• What you are asked to do: What lines in the entries hold the string "have"? List them.

• Input material:
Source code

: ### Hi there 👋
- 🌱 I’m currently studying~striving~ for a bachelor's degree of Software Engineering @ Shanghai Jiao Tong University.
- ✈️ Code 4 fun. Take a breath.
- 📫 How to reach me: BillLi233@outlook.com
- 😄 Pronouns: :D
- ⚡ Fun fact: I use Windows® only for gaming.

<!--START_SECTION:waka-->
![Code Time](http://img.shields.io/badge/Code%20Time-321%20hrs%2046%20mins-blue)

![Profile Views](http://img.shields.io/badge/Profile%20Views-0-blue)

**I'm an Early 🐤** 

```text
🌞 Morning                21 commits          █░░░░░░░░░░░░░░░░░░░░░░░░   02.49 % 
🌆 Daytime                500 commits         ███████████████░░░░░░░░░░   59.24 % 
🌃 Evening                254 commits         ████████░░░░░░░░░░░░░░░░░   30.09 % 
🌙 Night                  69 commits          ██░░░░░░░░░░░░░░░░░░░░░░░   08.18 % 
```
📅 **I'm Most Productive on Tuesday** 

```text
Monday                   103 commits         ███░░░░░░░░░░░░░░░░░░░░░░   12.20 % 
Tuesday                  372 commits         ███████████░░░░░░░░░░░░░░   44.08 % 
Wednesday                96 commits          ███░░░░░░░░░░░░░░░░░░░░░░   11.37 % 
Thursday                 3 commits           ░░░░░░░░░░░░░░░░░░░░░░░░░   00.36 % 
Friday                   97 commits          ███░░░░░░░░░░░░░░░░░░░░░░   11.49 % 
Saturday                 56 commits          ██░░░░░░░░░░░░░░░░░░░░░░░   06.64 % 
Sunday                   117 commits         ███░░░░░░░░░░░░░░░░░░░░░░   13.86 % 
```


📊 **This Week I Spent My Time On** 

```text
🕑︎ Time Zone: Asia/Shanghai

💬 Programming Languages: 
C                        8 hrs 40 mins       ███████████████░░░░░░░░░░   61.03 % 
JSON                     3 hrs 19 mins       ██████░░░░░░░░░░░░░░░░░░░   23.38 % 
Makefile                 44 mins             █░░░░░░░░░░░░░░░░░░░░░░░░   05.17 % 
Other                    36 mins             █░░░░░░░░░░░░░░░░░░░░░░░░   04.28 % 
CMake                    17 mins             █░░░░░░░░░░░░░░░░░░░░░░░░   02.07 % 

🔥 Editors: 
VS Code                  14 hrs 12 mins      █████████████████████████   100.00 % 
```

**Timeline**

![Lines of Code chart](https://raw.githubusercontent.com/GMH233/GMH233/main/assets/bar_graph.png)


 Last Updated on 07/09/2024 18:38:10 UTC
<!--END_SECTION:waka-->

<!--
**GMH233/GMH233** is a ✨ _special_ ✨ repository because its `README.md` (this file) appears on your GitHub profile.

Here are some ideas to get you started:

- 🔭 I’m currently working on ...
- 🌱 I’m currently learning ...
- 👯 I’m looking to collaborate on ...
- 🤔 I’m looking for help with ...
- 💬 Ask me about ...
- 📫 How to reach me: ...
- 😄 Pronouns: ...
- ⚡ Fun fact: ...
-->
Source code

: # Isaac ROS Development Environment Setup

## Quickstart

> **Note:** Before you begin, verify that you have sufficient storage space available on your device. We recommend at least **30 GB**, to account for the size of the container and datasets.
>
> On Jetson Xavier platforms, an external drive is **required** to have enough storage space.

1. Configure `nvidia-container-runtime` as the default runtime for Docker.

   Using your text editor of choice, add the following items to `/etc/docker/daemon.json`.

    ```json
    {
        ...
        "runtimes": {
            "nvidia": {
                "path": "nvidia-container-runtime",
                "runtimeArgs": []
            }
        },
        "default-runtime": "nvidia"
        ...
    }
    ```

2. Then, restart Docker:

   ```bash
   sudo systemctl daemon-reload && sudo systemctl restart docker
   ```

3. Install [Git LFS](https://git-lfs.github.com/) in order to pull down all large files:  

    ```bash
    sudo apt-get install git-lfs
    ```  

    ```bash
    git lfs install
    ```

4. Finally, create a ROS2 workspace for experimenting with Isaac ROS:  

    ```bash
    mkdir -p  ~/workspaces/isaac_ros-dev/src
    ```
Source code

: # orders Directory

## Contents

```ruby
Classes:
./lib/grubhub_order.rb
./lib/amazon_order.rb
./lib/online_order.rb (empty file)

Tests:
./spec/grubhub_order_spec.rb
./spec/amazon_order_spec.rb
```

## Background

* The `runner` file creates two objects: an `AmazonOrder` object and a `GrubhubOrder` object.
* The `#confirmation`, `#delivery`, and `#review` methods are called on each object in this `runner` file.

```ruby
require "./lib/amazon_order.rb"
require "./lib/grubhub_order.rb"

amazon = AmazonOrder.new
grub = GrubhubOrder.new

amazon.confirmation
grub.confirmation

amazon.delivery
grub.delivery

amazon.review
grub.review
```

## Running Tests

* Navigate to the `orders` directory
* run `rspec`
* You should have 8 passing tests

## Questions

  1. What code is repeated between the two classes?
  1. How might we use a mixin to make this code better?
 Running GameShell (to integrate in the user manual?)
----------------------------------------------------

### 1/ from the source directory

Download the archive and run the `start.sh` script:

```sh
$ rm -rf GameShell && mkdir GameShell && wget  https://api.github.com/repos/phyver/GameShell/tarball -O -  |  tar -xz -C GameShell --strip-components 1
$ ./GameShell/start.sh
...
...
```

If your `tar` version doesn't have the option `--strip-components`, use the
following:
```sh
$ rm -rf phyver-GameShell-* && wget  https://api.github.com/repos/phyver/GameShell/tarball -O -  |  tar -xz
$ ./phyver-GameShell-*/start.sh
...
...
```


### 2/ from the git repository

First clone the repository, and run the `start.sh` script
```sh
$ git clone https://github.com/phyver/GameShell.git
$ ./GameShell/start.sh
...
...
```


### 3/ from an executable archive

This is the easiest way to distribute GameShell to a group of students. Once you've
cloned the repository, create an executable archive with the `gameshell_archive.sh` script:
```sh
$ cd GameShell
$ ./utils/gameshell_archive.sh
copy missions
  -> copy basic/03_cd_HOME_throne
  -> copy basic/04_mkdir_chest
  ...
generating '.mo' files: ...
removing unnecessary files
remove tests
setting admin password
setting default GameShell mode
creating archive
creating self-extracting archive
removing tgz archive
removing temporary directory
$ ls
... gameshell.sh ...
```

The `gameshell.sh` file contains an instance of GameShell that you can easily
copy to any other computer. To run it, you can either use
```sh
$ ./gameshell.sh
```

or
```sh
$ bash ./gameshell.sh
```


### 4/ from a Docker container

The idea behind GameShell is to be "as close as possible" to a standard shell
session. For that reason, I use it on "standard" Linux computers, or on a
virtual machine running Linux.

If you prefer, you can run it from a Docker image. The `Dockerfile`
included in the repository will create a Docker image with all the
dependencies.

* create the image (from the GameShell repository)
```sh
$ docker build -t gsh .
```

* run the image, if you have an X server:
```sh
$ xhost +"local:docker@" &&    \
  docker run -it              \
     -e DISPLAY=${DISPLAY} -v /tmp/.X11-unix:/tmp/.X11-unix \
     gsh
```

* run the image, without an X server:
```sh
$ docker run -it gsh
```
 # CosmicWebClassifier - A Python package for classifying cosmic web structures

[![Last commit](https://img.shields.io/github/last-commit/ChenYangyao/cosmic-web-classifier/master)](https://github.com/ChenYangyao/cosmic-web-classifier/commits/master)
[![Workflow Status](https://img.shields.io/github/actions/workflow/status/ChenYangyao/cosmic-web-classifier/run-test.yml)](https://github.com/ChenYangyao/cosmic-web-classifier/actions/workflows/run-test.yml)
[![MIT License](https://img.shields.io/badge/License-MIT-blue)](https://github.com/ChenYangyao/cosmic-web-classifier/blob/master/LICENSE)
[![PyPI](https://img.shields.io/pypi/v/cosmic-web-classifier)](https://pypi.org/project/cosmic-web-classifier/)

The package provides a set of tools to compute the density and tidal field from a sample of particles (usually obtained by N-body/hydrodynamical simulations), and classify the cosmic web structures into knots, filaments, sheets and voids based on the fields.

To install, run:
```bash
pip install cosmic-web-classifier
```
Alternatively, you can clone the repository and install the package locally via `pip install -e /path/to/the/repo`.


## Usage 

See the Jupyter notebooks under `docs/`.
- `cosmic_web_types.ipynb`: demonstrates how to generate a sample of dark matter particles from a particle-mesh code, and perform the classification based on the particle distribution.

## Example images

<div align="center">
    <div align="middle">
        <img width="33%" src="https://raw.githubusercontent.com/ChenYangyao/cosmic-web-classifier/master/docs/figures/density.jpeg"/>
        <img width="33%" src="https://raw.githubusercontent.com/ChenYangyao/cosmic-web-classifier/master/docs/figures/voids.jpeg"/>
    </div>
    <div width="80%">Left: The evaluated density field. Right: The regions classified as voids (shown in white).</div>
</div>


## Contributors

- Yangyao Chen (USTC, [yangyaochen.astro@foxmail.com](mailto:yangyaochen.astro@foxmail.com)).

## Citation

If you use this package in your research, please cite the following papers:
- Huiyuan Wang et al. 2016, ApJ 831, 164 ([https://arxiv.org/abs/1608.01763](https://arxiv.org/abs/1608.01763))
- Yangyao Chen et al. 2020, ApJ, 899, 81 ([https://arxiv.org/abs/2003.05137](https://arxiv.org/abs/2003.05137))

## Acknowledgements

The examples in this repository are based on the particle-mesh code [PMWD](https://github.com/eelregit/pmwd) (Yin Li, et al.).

• Answer for this exercise:
> **Note:** Before you begin, verify that you have sufficient storage space available on your device. We recommend at least **30 GB**, to account for the size of the container and datasets.
> On Jetson Xavier platforms, an external drive is **required** to have enough storage space.
* You should have 8 passing tests
If your `tar` version doesn't have the option `--strip-components`, use the
* run the image, if you have an X server:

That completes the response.